*WHAT YOU ARE ASKED TO DO*.
The records should be written out in full, with nothing altered.

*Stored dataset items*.
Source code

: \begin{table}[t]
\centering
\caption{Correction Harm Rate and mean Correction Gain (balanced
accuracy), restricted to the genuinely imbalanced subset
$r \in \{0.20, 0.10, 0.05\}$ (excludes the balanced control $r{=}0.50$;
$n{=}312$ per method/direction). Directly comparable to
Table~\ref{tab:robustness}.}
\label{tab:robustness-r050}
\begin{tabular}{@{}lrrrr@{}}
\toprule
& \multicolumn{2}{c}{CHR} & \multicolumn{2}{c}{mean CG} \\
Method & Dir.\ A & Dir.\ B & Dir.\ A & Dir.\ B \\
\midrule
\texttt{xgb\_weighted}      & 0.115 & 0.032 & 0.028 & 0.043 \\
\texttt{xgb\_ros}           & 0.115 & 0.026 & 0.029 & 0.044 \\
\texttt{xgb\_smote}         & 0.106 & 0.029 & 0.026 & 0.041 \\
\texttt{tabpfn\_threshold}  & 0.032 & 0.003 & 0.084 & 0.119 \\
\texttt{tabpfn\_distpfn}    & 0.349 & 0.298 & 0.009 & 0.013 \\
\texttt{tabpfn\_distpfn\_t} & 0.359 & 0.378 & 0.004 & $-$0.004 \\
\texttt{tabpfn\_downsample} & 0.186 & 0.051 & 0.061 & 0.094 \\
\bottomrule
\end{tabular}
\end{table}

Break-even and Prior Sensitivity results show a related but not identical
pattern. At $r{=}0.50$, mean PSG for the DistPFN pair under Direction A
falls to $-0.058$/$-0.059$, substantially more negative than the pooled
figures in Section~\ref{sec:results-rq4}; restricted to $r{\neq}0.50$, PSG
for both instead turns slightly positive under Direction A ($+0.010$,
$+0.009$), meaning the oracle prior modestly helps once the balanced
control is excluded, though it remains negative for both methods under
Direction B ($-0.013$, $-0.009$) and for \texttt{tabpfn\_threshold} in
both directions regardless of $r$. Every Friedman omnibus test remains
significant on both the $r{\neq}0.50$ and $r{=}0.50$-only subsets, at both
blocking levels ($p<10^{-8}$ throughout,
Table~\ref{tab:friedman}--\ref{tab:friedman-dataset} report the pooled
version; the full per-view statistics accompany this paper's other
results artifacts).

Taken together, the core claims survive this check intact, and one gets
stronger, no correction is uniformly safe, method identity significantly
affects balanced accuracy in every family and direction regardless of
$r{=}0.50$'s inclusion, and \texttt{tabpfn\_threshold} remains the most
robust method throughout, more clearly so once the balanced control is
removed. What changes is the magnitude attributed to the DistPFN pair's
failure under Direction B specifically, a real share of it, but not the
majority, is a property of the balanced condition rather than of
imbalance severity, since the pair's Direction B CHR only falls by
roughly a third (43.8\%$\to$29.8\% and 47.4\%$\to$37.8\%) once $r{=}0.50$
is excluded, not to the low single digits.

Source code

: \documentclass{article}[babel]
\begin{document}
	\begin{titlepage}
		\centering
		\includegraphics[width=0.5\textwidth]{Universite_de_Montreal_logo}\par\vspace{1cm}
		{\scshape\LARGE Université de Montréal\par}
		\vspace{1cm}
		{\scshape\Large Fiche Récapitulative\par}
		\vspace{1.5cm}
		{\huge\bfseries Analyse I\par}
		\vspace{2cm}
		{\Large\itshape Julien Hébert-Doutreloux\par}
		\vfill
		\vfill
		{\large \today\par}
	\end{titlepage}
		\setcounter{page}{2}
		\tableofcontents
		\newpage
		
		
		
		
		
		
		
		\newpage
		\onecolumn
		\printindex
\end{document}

*ANSWER AREA*.
Source code

: \begin{table}[t]
\centering
\caption{Correction Harm Rate and mean Correction Gain (balanced
accuracy), restricted to the genuinely imbalanced subset
$r \in \{0.20, 0.10, 0.05\}$ (excludes the balanced control $r{=}0.50$;
$n{=}312$ per method/direction). Directly comparable to
Table~\ref{tab:robustness}.}
\label{tab:robustness-r050}
\begin{tabular}{@{}lrrrr@{}}
\toprule
& \multicolumn{2}{c}{CHR} & \multicolumn{2}{c}{mean CG} \\
Method & Dir.\ A & Dir.\ B & Dir.\ A & Dir.\ B \\
\midrule
\texttt{xgb\_weighted}      & 0.115 & 0.032 & 0.028 & 0.043 \\
\texttt{xgb\_ros}           & 0.115 & 0.026 & 0.029 & 0.044 \\
\texttt{xgb\_smote}         & 0.106 & 0.029 & 0.026 & 0.041 \\
\texttt{tabpfn\_threshold}  & 0.032 & 0.003 & 0.084 & 0.119 \\
\texttt{tabpfn\_distpfn}    & 0.349 & 0.298 & 0.009 & 0.013 \\
\texttt{tabpfn\_distpfn\_t} & 0.359 & 0.378 & 0.004 & $-$0.004 \\
\texttt{tabpfn\_downsample} & 0.186 & 0.051 & 0.061 & 0.094 \\
\bottomrule
\end{tabular}
\end{table}

Break-even and Prior Sensitivity results show a related but not identical
pattern. At $r{=}0.50$, mean PSG for the DistPFN pair under Direction A
falls to $-0.058$/$-0.059$, substantially more negative than the pooled
figures in Section~\ref{sec:results-rq4}; restricted to $r{\neq}0.50$, PSG
for both instead turns slightly positive under Direction A ($+0.010$,
$+0.009$), meaning the oracle prior modestly helps once the balanced
control is excluded, though it remains negative for both methods under
Direction B ($-0.013$, $-0.009$) and for \texttt{tabpfn\_threshold} in
both directions regardless of $r$. Every Friedman omnibus test remains
significant on both the $r{\neq}0.50$ and $r{=}0.50$-only subsets, at both
blocking levels ($p<10^{-8}$ throughout,
Table~\ref{tab:friedman}--\ref{tab:friedman-dataset} report the pooled
version; the full per-view statistics accompany this paper's other
results artifacts).

Taken together, the core claims survive this check intact, and one gets
stronger, no correction is uniformly safe, method identity significantly
affects balanced accuracy in every family and direction regardless of
$r{=}0.50$'s inclusion, and \texttt{tabpfn\_threshold} remains the most
robust method throughout, more clearly so once the balanced control is
removed. What changes is the magnitude attributed to the DistPFN pair's
failure under Direction B specifically, a real share of it, but not the
majority, is a property of the balanced condition rather than of
imbalance severity, since the pair's Direction B CHR only falls by
roughly a third (43.8\%$\to$29.8\% and 47.4\%$\to$37.8\%) once $r{=}0.50$
is excluded, not to the low single digits.

Source code

: \documentclass{article}[babel]
\begin{document}
	\begin{titlepage}
		\centering
		\includegraphics[width=0.5\textwidth]{Universite_de_Montreal_logo}\par\vspace{1cm}
		{\scshape\LARGE Université de Montréal\par}
		\vspace{1cm}
		{\scshape\Large Fiche Récapitulative\par}
		\vspace{1.5cm}
		{\huge\bfseries Analyse I\par}
		\vspace{2cm}
		{\Large\itshape Julien Hébert-Doutreloux\par}
		\vfill
		\vfill
		{\large \today\par}
	\end{titlepage}
		\setcounter{page}{2}
		\tableofcontents
		\newpage
		
		
		
		
		
		
		
		\newpage
		\onecolumn
		\printindex
\end{document}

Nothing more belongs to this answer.